Moreover, the CERMF notes that Nigeria, despite huge oil revenues accumulated since its independence (including hundreds of billions of dollars over the last two decades alone), has the second lowest level of life expectancy in the world, estimated at 52.7 years in 2021, again based on the latest World Bank data. The country even finished last in 2018 and 2019, before overtaking Chad again (52.5 years). Similarly, Nigeria has the fourth highest infant mortality rate in the world, with no less than 70.7 deaths per 1,000 live births, just after Somalia. Finally, it should also be noted that the country has achieved very poor electrification performance, with an electricity access rate of only 55.4% of the population at the end of 2020 (against, for example, 70.4% for Senegal, 64.7% for Cameroon, and more than 99% for each of the three Maghreb countries).

The consequences of Nigeria’s integration into a West African monetary zone
The integration of an economy as bad as that of Nigeria into a West African monetary zone can therefore only have very harmful consequences on the economies of all the countries of the region, given that Nigeria’s constant decline, combined with its demographic weight, would pull down all other countries, be they French-speaking, English-speaking or Portuguese-speaking. A problem that would not arise as much with the integration of other crisis countries such as Ghana, whose severe economic difficulties are absorbable, given the country’s “reasonable” demographic weight relative to its neighbours.

Thus, until Nigeria resolves its heavy structural problems, the country’s accession to a West African currency is likely to profoundly destabilize the economies of all the other countries sharing that same currency, through a significant loss of value, accompanied, moreover, by a monetary policy more adapted to a country in crisis, and not corresponding to the needs of the dynamic countries of the region (Nigeria, because of its demographic and therefore economic weight, probably largely dictating this policy). The WAEMU countries, which are well ahead in fiscal discipline and good governance over other countries in the region, are the most dynamic area in West Africa and the continent’s largest high-growth area, This would see their growth fall significantly, while at the same time seeing their inflation level rise sharply.

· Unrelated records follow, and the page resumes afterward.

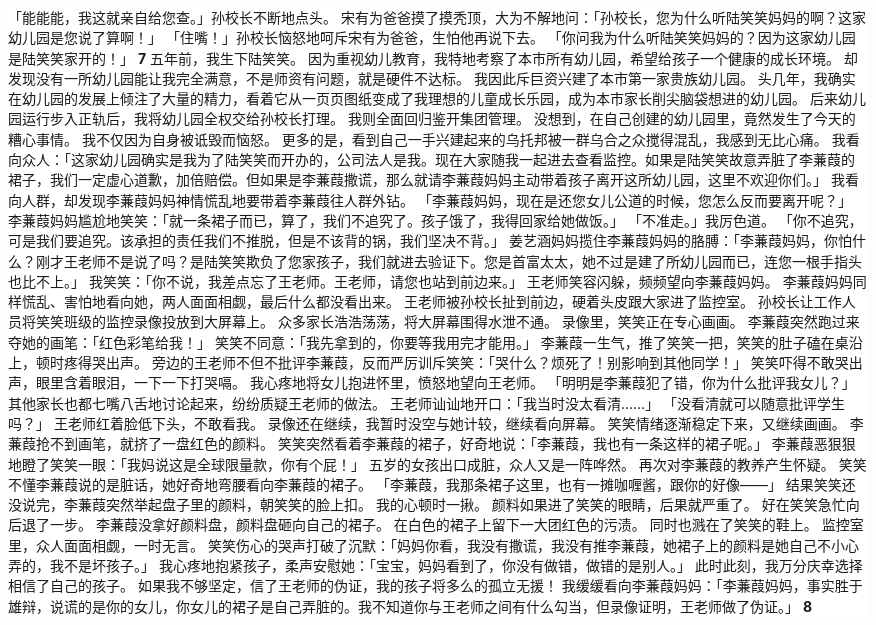 「能能能，我这就亲自给您查。」孙校长不断地点头。
宋有为爸爸摸了摸秃顶，大为不解地问：「孙校长，您为什么听陆笑笑妈妈的啊？这家幼儿园是您说了算啊！」
「住嘴！」孙校长恼怒地呵斥宋有为爸爸，生怕他再说下去。
「你问我为什么听陆笑笑妈妈的？因为这家幼儿园是陆笑笑家开的！」
**7**
五年前，我生下陆笑笑。
因为重视幼儿教育，我特地考察了本市所有幼儿园，希望给孩子一个健康的成长环境。
却发现没有一所幼儿园能让我完全满意，不是师资有问题，就是硬件不达标。
我因此斥巨资兴建了本市第一家贵族幼儿园。
头几年，我确实在幼儿园的发展上倾注了大量的精力，看着它从一页页图纸变成了我理想的儿童成长乐园，成为本市家长削尖脑袋想进的幼儿园。
后来幼儿园运行步入正轨后，我将幼儿园全权交给孙校长打理。
我则全面回归鉴开集团管理。
没想到，在自己创建的幼儿园里，竟然发生了今天的糟心事情。
我不仅因为自身被诋毁而恼怒。
更多的是，看到自己一手兴建起来的乌托邦被一群乌合之众搅得混乱，我感到无比心痛。
我看向众人：「这家幼儿园确实是我为了陆笑笑而开办的，公司法人是我。现在大家随我一起进去查看监控。如果是陆笑笑故意弄脏了李蒹葭的裙子，我们一定虚心道歉，加倍赔偿。但如果是李蒹葭撒谎，那么就请李蒹葭妈妈主动带着孩子离开这所幼儿园，这里不欢迎你们。」
我看向人群，却发现李蒹葭妈妈神情慌乱地要带着李蒹葭往人群外钻。
「李蒹葭妈妈，现在是还您女儿公道的时候，您怎么反而要离开呢？」
李蒹葭妈妈尴尬地笑笑：「就一条裙子而已，算了，我们不追究了。孩子饿了，我得回家给她做饭。」
「不准走。」我厉色道。
「你不追究，可是我们要追究。该承担的责任我们不推脱，但是不该背的锅，我们坚决不背。」
姜艺涵妈妈揽住李蒹葭妈妈的胳膊：「李蒹葭妈妈，你怕什么？刚才王老师不是说了吗？是陆笑笑欺负了您家孩子，我们就进去验证下。您是首富太太，她不过是建了所幼儿园而已，连您一根手指头也比不上。」
我笑笑：「你不说，我差点忘了王老师。王老师，请您也站到前边来。」
王老师笑容闪躲，频频望向李蒹葭妈妈。
李蒹葭妈妈同样慌乱、害怕地看向她，两人面面相觑，最后什么都没看出来。
王老师被孙校长扯到前边，硬着头皮跟大家进了监控室。
孙校长让工作人员将笑笑班级的监控录像投放到大屏幕上。
众多家长浩浩荡荡，将大屏幕围得水泄不通。
录像里，笑笑正在专心画画。
李蒹葭突然跑过来夺她的画笔：「红色彩笔给我！」
笑笑不同意：「我先拿到的，你要等我用完才能用。」
李蒹葭一生气，推了笑笑一把，笑笑的肚子磕在桌沿上，顿时疼得哭出声。
旁边的王老师不但不批评李蒹葭，反而严厉训斥笑笑：「哭什么？烦死了！别影响到其他同学！」
笑笑吓得不敢哭出声，眼里含着眼泪，一下一下打哭嗝。
我心疼地将女儿抱进怀里，愤怒地望向王老师。
「明明是李蒹葭犯了错，你为什么批评我女儿？」
其他家长也都七嘴八舌地讨论起来，纷纷质疑王老师的做法。
王老师讪讪地开口：「我当时没太看清……」
「没看清就可以随意批评学生吗？」
王老师红着脸低下头，不敢看我。
录像还在继续，我暂时没空与她计较，继续看向屏幕。
笑笑情绪逐渐稳定下来，又继续画画。
李蒹葭抢不到画笔，就挤了一盘红色的颜料。
笑笑突然看着李蒹葭的裙子，好奇地说：「李蒹葭，我也有一条这样的裙子呢。」
李蒹葭恶狠狠地瞪了笑笑一眼：「我妈说这是全球限量款，你有个屁！」
五岁的女孩出口成脏，众人又是一阵哗然。
再次对李蒹葭的教养产生怀疑。
笑笑不懂李蒹葭说的是脏话，她好奇地弯腰看向李蒹葭的裙子。
「李蒹葭，我那条裙子这里，也有一摊咖喱酱，跟你的好像——」
结果笑笑还没说完，李蒹葭突然举起盘子里的颜料，朝笑笑的脸上扣。
我的心顿时一揪。
颜料如果进了笑笑的眼睛，后果就严重了。
好在笑笑急忙向后退了一步。
李蒹葭没拿好颜料盘，颜料盘砸向自己的裙子。
在白色的裙子上留下一大团红色的污渍。
同时也溅在了笑笑的鞋上。
监控室里，众人面面相觑，一时无言。
笑笑伤心的哭声打破了沉默：「妈妈你看，我没有撒谎，我没有推李蒹葭，她裙子上的颜料是她自己不小心弄的，我不是坏孩子。」
我心疼地抱紧孩子，柔声安慰她：「宝宝，妈妈看到了，你没有做错，做错的是别人。」
此时此刻，我万分庆幸选择相信了自己的孩子。
如果我不够坚定，信了王老师的伪证，我的孩子将多么的孤立无援！
我缓缓看向李蒹葭妈妈：「李蒹葭妈妈，事实胜于雄辩，说谎的是你的女儿，你女儿的裙子是自己弄脏的。我不知道你与王老师之间有什么勾当，但录像证明，王老师做了伪证。」
**8**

The source further notes that Nigeria’s economic decline is likely, in the long term, to significantly increase the emigration of Nigerians in search of a better life to countries in West and Central Africa, and in particular to Côte d’Ivoire, Ghana, Benin, Cameroon, Gabon and Senegal. And given the population of Nigeria, these countries will then have to face what could be a real migratory shock, especially those of West Africa, where ECOWAS rules provide for freedom of movement and residence for nationals of member countries.